How to take on stinging insects and win
Nothing ruins an open house or takes the fun out of hanging out in the backyard quite like the “ouch!” of a sting from a bee, wasp or yellow-jacket. Not only that, but many of them can take up residence in the walls and eaves of your house. And with spring upon us, your odds of finding the little (and not so little) guys has greatly increased as they emerge this season and begin to forage and build nests.
Most of these insects don’t want to be bothered so leaving them alone is the best strategy, bug experts say. But sometimes that nest is unavoidable — dangling right over the front door, for instance.
What to do? Here are some common stingers and how to handle them.
1. Know your foe: Yellow-jackets, a catch-all term for several species of wasps, are about a half-inch long with jagged bands of bright yellow. They frequently nest in ground cavities that once were rodent burrows. But they can also build papery nests in wall voids of buildings, as well as nests as large as basketballs in trees. Why exorcise them: When people talk about stinging, flying insects, they’re usually thinking of yellow-jackets. They can form hives of between 1,500 and 15,000 insects. What’s more, these wasps can and do sting repeatedly when angry — and they defend their nests more aggressively than others.
Stake in the heart: “The first thing I say to somebody if they’re trying to get rid of the nest is, No. 1, ask yourself if you really need to do this If it’s not really presenting a threat, then it may be better to leave them alone rather than deal with aggressive yellow-jackets.
Next step: Cover or remove any food sources that seem to attract them, such as trash cans and pet food.

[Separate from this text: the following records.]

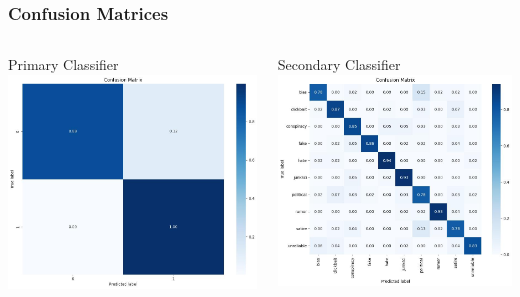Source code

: \documentclass{beamer}
\begin{document}
\begin{frame}
    \frametitle{Confusion Matrices}
    
    \begin{columns}
        Primary Classifier
        \vspace{1cm}
        \includegraphics[width=\linewidth]{images/primary_confusion_matrix.jpeg}

        Secondary Classifier
        \vspace{1cm}
        \includegraphics[width=\linewidth]{images/secondary_confusion_matrix.jpeg}
    \end{columns}
    
    \vspace{0.3cm}
    
\end{frame}
\end{document}

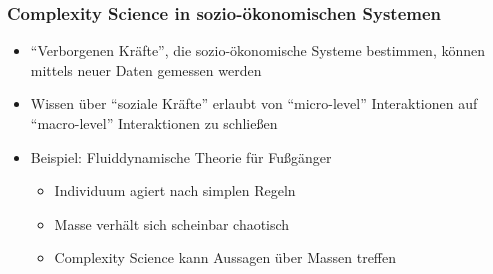 \begin{frame}
	\frametitle{Complexity Science in sozio-ökonomischen Systemen}
	\begin{itemize}
		\item
			\enquote{Verborgenen Kräfte}, die sozio-ökonomische Systeme bestimmen, können  mittels neuer Daten gemessen werden
		\item
			Wissen über \enquote{soziale Kräfte} erlaubt von \enquote{micro-level} Interaktionen auf \enquote{macro-level} Interaktionen zu schließen
		\item
			Beispiel: Fluiddynamische Theorie für Fußgänger
			\begin{itemize}
				\item
					Individuum agiert nach simplen Regeln
				\item
					Masse verhält sich scheinbar chaotisch
				\item
					Complexity Science kann Aussagen über Massen treffen
			\end{itemize}

	\end{itemize}
\end{frame}
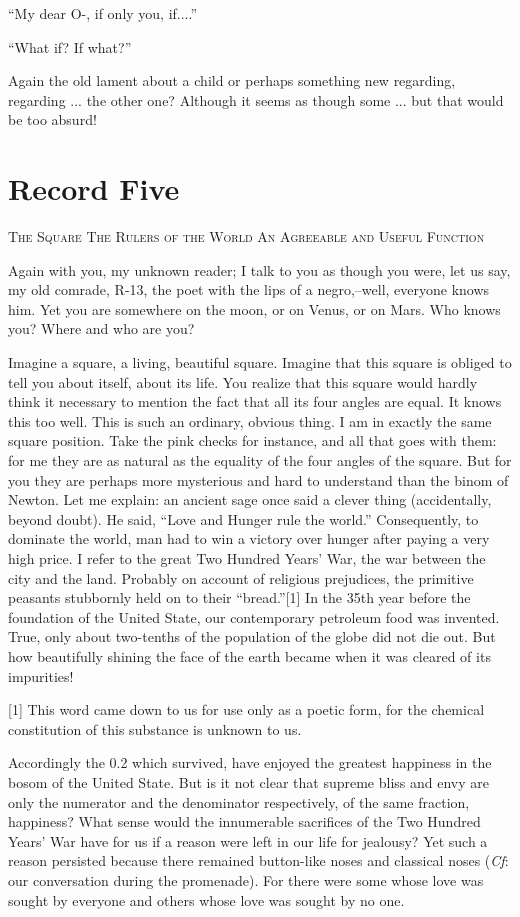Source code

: \documentclass[11pt,openany]{book}
\newcommand{\bookchapterplain}[1]{%
  \clearpage\phantomsection
  \chapter*{#1}%
  \addcontentsline{toc}{chapter}{#1}%
  \markboth{#1}{#1}\thispagestyle{plain}}
\begin{document}
``My dear O-, if only you, if....''

``What if? If what?''

Again the old lament about a child or perhaps something new regarding, regarding ... the other one? Although it seems as though some ... but that would be too absurd!

\bookchapterplain{Record Five}

\begin{center}\textsc{The Square The Rulers of the World An Agreeable and Useful Function}\end{center}

Again with you, my unknown reader; I talk to you as though you were, let us say, my old comrade, R-13, the poet with the lips of a negro,--well, everyone knows him. Yet you are somewhere on the moon, or on Venus, or on Mars. Who knows you? Where and who are you?

Imagine a square, a living, beautiful square. Imagine that this square is obliged to tell you about itself, about its life. You realize that this square would hardly think it necessary to mention the fact that all its four angles are equal. It knows this too well. This is such an ordinary, obvious thing. I am in exactly the same square position. Take the pink checks for instance, and all that goes with them: for me they are as natural as the equality of the four angles of the square. But for you they are perhaps more mysterious and hard to understand than the binom of Newton. Let me explain: an ancient sage once said a clever thing (accidentally, beyond doubt). He said, ``Love and Hunger rule the world.'' Consequently, to dominate the world, man had to win a victory over hunger after paying a very high price. I refer to the great Two Hundred Years' War, the war between the city and the land. Probably on account of religious prejudices, the primitive peasants stubbornly held on to their ``bread.''[1] In the 35th year before the foundation of the United State, our contemporary petroleum food was invented. True, only about two-tenths of the population of the globe did not die out. But how beautifully shining the face of the earth became when it was cleared of its impurities!

[1] This word came down to us for use only as a poetic form, for the chemical constitution of this substance is unknown to us.

Accordingly the 0.2 which survived, have enjoyed the greatest happiness in the bosom of the United State. But is it not clear that supreme bliss and envy are only the numerator and the denominator respectively, of the same fraction, happiness? What sense would the innumerable sacrifices of the Two Hundred Years' War have for us if a reason were left in our life for jealousy? Yet such a reason persisted because there remained button-like noses and classical noses (\emph{Cf}: our conversation during the promenade). For there were some whose love was sought by everyone and others whose love was sought by no one.
\end{document}
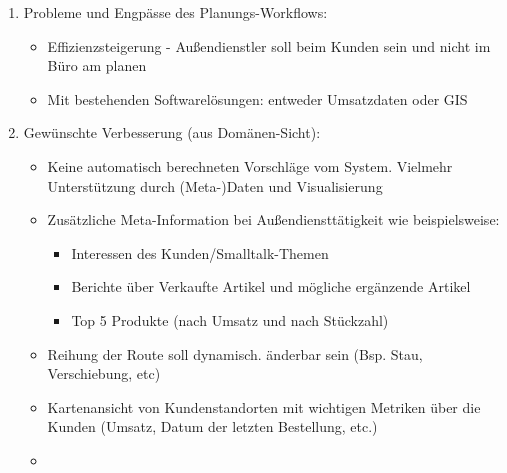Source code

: \documentclass[Bachelorarbeit.tex]{subfiles}
\begin{document}
\begin{enumerate}
\begin{enumerate}
\begin{itemize}
		\end{itemize}
	\end{enumerate}
	\item Probleme und Engpässe des Planungs-Workflows:
	\begin{itemize}
		\item Effizienzsteigerung - Außendienstler soll beim Kunden sein und nicht im Büro am planen
		\item Mit bestehenden Softwarelösungen: entweder Umsatzdaten oder \ac{GIS} 
	\end{itemize}
	\item Gewünschte Verbesserung (aus Domänen-Sicht):
	\begin{itemize}
		\item Keine automatisch berechneten Vorschläge vom System. Vielmehr Unterstützung durch (Meta-)Daten und Visualisierung
		\item Zusätzliche Meta-Information bei Außendiensttätigkeit wie beispielsweise:
		\begin{itemize}
			\item Interessen des Kunden/Smalltalk-Themen
			\item Berichte über Verkaufte Artikel und mögliche ergänzende Artikel
			\item Top 5 Produkte (nach Umsatz und nach Stückzahl)
		\end{itemize}
		\item Reihung der Route soll dynamisch. änderbar sein (Bsp. Stau, Verschiebung, etc)
		\item Kartenansicht von Kundenstandorten mit wichtigen Metriken über die Kunden (Umsatz, Datum der letzten Bestellung, etc.)
		\item 
	\end{itemize}
\end{enumerate}
\newpage
\end{document}
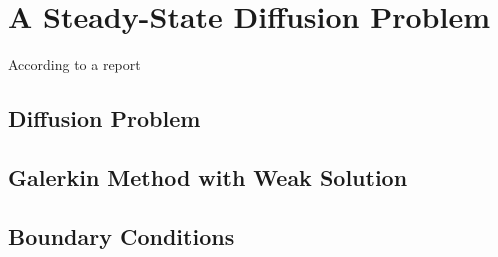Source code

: \section {A Steady-State Diffusion Problem}
According to a report\cite{Karniadarkis}
\subsection {Diffusion Problem}
\subsection {Galerkin Method with Weak Solution}
\subsection {Boundary Conditions}
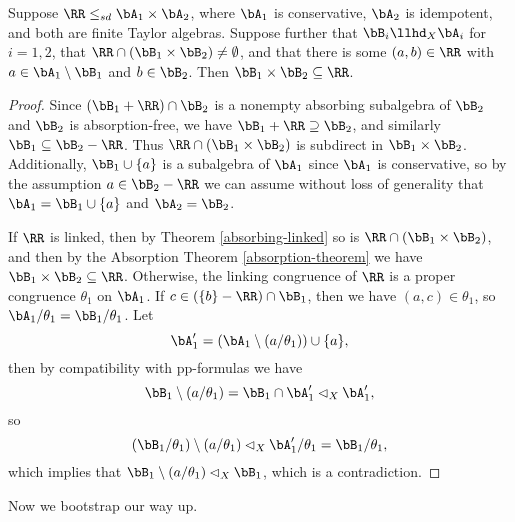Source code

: \begin{lem} Suppose $\RR \le_{sd} \bA_1 \times \bA_2$, where $\bA_1$ is conservative, $\bA_2$ is idempotent, and both are finite Taylor algebras. Suppose further that $\bB_i \llhd_X \bA_i$ for $i=1,2$, that $\RR \cap (\bB_1 \times \bB_2) \ne \emptyset$, and that there is some $(a,b) \in \RR$ with $a \in \bA_1\setminus\bB_1$ and $b \in \bB_2$. Then $\bB_1 \times \bB_2 \subseteq \RR$.
\end{lem}
\begin{proof} Since $(\bB_1 + \RR) \cap \bB_2$ is a nonempty absorbing subalgebra of $\bB_2$ and $\bB_2$ is absorption-free, we have $\bB_1 + \RR \supseteq \bB_2$, and similarly $\bB_1 \subseteq \bB_2 - \RR$. Thus $\RR \cap (\bB_1 \times \bB_2)$ is subdirect in $\bB_1 \times \bB_2$. Additionally, $\bB_1 \cup \{a\}$ is a subalgebra of $\bA_1$ since $\bA_1$ is conservative, so by the assumption $a \in \bB_2 - \RR$ we can assume without loss of generality that $\bA_1 = \bB_1 \cup \{a\}$ and $\bA_2 = \bB_2$.

If $\RR$ is linked, then by Theorem \ref{absorbing-linked} so is $\RR \cap (\bB_1 \times \bB_2)$, and then by the Absorption Theorem \ref{absorption-theorem} we have $\bB_1 \times \bB_2 \subseteq \RR$. Otherwise, the linking congruence of $\RR$ is a proper congruence $\theta_1$ on $\bA_1$. If $c \in (\{b\} - \RR) \cap \bB_1$, then we have $(a,c) \in \theta_1$, so $\bA_1/\theta_1 = \bB_1/\theta_1$. Let
\[
\bA_1' = (\bA_1 \setminus (a/\theta_1)) \cup \{a\},
\]
then by compatibility with pp-formulas we have
\[
\bB_1 \setminus (a/\theta_1) = \bB_1 \cap \bA_1' \lhd_X \bA_1',
\]
so
\[
(\bB_1/\theta_1) \setminus (a/\theta_1) \lhd_X \bA_1'/\theta_1 = \bB_1/\theta_1,
\]
which implies that $\bB_1 \setminus (a/\theta_1) \lhd_X \bB_1$, which is a contradiction.
\end{proof}

Now we bootstrap our way up.

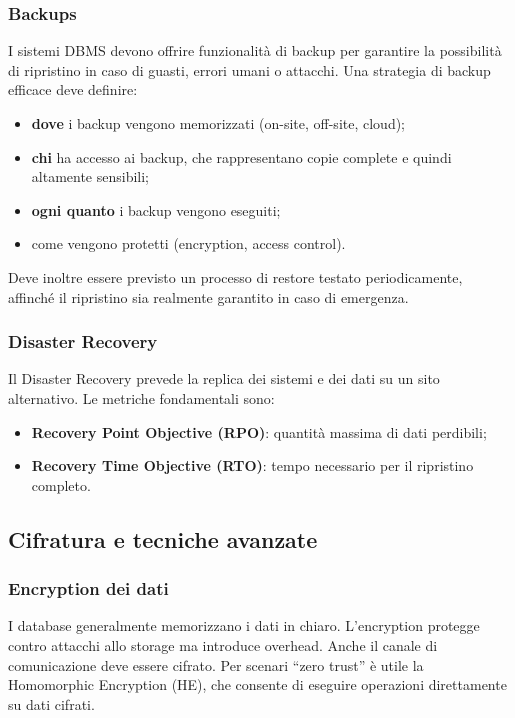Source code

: \subsubsection{Backups}

I sistemi DBMS devono offrire funzionalità di backup per garantire la possibilità di ripristino in caso di guasti, errori umani o attacchi.
Una strategia di backup efficace deve definire:
\begin{itemize}
    \item \textbf{dove} i backup vengono memorizzati (on-site, off-site, cloud);
    \item \textbf{chi} ha accesso ai backup, che rappresentano copie complete e quindi altamente sensibili;
    \item \textbf{ogni quanto} i backup vengono eseguiti;
    \item come vengono protetti (encryption, access control).
\end{itemize}
Deve inoltre essere previsto un processo di restore testato periodicamente, affinché il ripristino sia realmente garantito in caso di emergenza.

\subsubsection{Disaster Recovery}

Il Disaster Recovery prevede la replica dei sistemi e dei dati su un sito alternativo.
Le metriche fondamentali sono:
\begin{itemize}
    \item \textbf{Recovery Point Objective (RPO)}: quantità massima di dati perdibili;
    \item \textbf{Recovery Time Objective (RTO)}: tempo necessario per il ripristino completo.
\end{itemize}

\subsection{Cifratura e tecniche avanzate}

\subsubsection{Encryption dei dati}

I database generalmente memorizzano i dati in chiaro. L'encryption protegge contro attacchi allo storage ma introduce overhead.
Anche il canale di comunicazione deve essere cifrato.
Per scenari “zero trust” è utile la Homomorphic Encryption (HE), che consente di eseguire operazioni direttamente su dati cifrati.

If the yellow-jackets are causing real problems, spring is the best time to try to nip them in the bud, experts say. In spring there is a 30- to 45-day period when new queens first emerge before they build nests. Trapping queens during this period can reduce the yellow-jacket population for the season.
Painful Wasp Hunt
If a nest has already been built, however, here’s what to do: In daylight, find the entrance to the nest and mark it in a way that will help you find it at night. Return to do your dirty work at minimum two hours after dark, because if you’re going to try to treat the nest — spray it or something like that — you want everybody to be home.
“I often recommend that people bring a flashlight with a red light,” or with a piece of red cellophane over the light, because yellow-jackets can’t see red. Tread softly and gently with a pressurized spray can of insecticide designed for wasps and hornets; The key word is that it should say wasp and hornet jet spray, That means it shoots out a solid stream of material.
If you’re dealing with a ground nest, sprays sometimes don’t work because the actual nest is farther underground than the spray can reach; try pouring a quart of liquid wasp-and-hornet insecticide
(approved for lawn and garden) down the hole, or pouring a half-cup of insecticide dust approved for the same uses down the hole’s mouth.
After you apply pesticide, Eaton recommends pouring sand over the entrance hole to the nest and then clear the area; others advise putting a heavy bucket over the entrance hole so that any yellow-jackets that emerge can’t escape. Check back on the results in a day or two.
For aerial nests, spray the entrance hole from as far away as possible, then stay away for at least a day.
For yellow-jacket nests in a wall, it gets a lot trickier. Why? Because sprays or even insecticide “dusts” often don’t reach back to the nest and can even push the yellow-jackets deeper into a home. This is a good time to call in the cavalry — in the form of a quality pest-control company.
A caution: Wear protective clothing, including eyewear and gloves, when battling
yellow-jackets, experts say.
2. Know your foe: Honeybees and bumblebees
Honeybees are about a half-inch long and are light brown to black. Bumblebees are up to an inch long and are often black and yellow. Both are quite hairy-looking compared with hornets and yellow-jackets. Contrary to popular belief, these are among the least threatening of the stinging insects we’re talking about.
Bumblebees like existing cavities (often on or near the ground) such as old mouse nests or even bird nests.
Why exorcise them: Honeybees can be a nuisance in spring at birdfeeders and pools as they forage for water. They’re not often a problem later in the year, though they will sting in defense of the nest. However, they can also nest in hollow trees or in the wall of a house and cause problems when they
create a hive in the latter. The queen bee and a few worker bees can also survive the winter.
Bumblebees are normally only a problem if the nest is close to human activity.
Stake in the heart:
If the honeybees need to be dispatched — if they’re in your walls, for instance —inject about four ounces of deltamethrin-based pesticide such as Delta Dust into the nest. You should repeat the treatment within seven days.
You’re not done: After the nest has stopped functioning, open the wall and remove everything — bees, honey, wax. Remains can attract pests such as mice and dermestid beetles.
Control of honeybee nests can be challenging, a homeowner should consider hiring a professional pest-management company or a beekeeper, who could corral the bees.
If you must control bumblebees, spray or inject a powdered insecticide into the nest. Another way to treat a ground nest is to pour soapy water into it. This, too, should be done after dark. Use a flashlight with a red lens or covered with red cellophane.